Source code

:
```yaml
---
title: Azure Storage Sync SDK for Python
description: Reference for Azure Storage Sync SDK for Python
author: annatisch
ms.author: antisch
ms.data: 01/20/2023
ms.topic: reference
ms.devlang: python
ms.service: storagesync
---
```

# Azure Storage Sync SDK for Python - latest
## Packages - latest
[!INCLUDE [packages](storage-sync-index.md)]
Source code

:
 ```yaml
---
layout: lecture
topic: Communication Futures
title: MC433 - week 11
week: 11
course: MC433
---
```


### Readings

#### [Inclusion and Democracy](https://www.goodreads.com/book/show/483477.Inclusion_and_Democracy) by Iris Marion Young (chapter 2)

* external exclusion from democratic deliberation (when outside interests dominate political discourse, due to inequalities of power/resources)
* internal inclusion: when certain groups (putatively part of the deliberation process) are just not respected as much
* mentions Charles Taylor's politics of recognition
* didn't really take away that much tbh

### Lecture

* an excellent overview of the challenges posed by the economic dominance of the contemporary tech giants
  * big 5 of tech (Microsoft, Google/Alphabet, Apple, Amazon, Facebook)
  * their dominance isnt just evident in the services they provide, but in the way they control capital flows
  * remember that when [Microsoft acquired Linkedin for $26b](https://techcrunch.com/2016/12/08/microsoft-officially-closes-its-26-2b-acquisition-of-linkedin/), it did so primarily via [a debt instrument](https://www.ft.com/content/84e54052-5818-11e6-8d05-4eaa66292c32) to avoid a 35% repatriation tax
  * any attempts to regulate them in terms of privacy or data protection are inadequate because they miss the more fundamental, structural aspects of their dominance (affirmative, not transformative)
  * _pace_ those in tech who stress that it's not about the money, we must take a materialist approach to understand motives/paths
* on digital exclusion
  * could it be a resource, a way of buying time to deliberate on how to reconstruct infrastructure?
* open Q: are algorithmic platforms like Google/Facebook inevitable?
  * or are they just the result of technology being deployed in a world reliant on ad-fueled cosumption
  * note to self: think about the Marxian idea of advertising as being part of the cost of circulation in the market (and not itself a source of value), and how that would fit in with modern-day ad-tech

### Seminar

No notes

....

Assignment —
Copy each line of the data that includes the word "when".

Exercise answer —
* external exclusion from democratic deliberation (when outside interests dominate political discourse, due to inequalities of power/resources)
* internal inclusion: when certain groups (putatively part of the deliberation process) are just not respected as much
  * remember that when [Microsoft acquired Linkedin for $26b](https://techcrunch.com/2016/12/08/microsoft-officially-closes-its-26-2b-acquisition-of-linkedin/), it did so primarily via [a debt instrument](https://www.ft.com/content/84e54052-5818-11e6-8d05-4eaa66292c32) to avoid a 35% repatriation tax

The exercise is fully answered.